[RECORDS TO PROCESS — start]
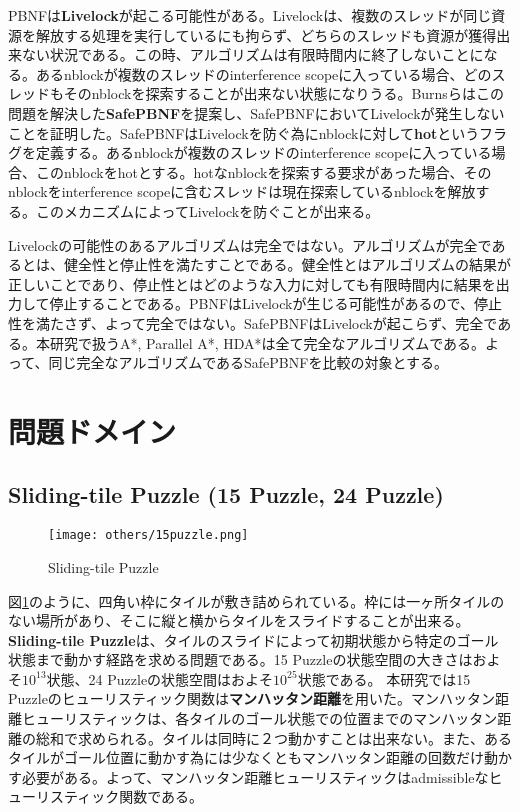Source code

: \documentclass[uplatex]{jsarticle}
\begin{document}
PBNFは\textbf{Livelock}が起こる可能性がある。Livelockは、複数のスレッドが同じ資源を解放する処理を実行しているにも拘らず、どちらのスレッドも資源が獲得出来ない状況である。この時、アルゴリズムは有限時間内に終了しないことになる。あるnblockが複数のスレッドのinterference scopeに入っている場合、どのスレッドもそのnblockを探索することが出来ない状態になりうる。Burnsらはこの問題を解決した\textbf{SafePBNF}を提案し、SafePBNFにおいてLivelockが発生しないことを証明した。SafePBNFはLivelockを防ぐ為にnblockに対して\textbf{hot}というフラグを定義する。あるnblockが複数のスレッドのinterference scopeに入っている場合、このnblockをhotとする。hotなnblockを探索する要求があった場合、そのnblockをinterference scopeに含むスレッドは現在探索しているnblockを解放する。このメカニズムによってLivelockを防ぐことが出来る。

Livelockの可能性のあるアルゴリズムは完全ではない。アルゴリズムが完全であるとは、健全性と停止性を満たすことである。健全性とはアルゴリズムの結果が正しいことであり、停止性とはどのような入力に対しても有限時間内に結果を出力して停止することである。PBNFはLivelockが生じる可能性があるので、停止性を満たさず、よって完全ではない。SafePBNFはLivelockが起こらず、完全である。本研究で扱うA*, Parallel A*, HDA*は全て完全なアルゴリズムである。よって、同じ完全なアルゴリズムであるSafePBNFを比較の対象とする。


\newpage

\section{問題ドメイン}
\label{sec:domain}

\subsection{Sliding-tile Puzzle (15 Puzzle, 24 Puzzle)}

\begin{figure}[h]
	\centering
	\texttt{[image: others/15puzzle.png]}
	\caption{Sliding-tile Puzzle}
	\label{fig:15puzzle}
\end{figure}%
図\ref{fig:15puzzle}のように、四角い枠にタイルが敷き詰められている。枠には一ヶ所タイルのない場所があり、そこに縦と横からタイルをスライドすることが出来る。\textbf{Sliding-tile Puzzle}は、タイルのスライドによって初期状態から特定のゴール状態まで動かす経路を求める問題である。15 Puzzleの状態空間の大きさはおよそ$10^{13}$状態、24 Puzzleの状態空間はおよそ$10^{25}$状態である。 本研究では15 Puzzleのヒューリスティック関数は\textbf{マンハッタン距離}を用いた。マンハッタン距離ヒューリスティックは、各タイルのゴール状態での位置までのマンハッタン距離の総和で求められる。タイルは同時に２つ動かすことは出来ない。また、あるタイルがゴール位置に動かす為には少なくともマンハッタン距離の回数だけ動かす必要がある。よって、マンハッタン距離ヒューリスティックはadmissibleなヒューリスティック関数である。
\end{document}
[RECORDS TO PROCESS — finish]
• _TASK REQUIREMENTS_:
Note how many lines of the records contain the string "label", and give that number with nothing added.

• _ANSWER TO THE PROBLEM_:
2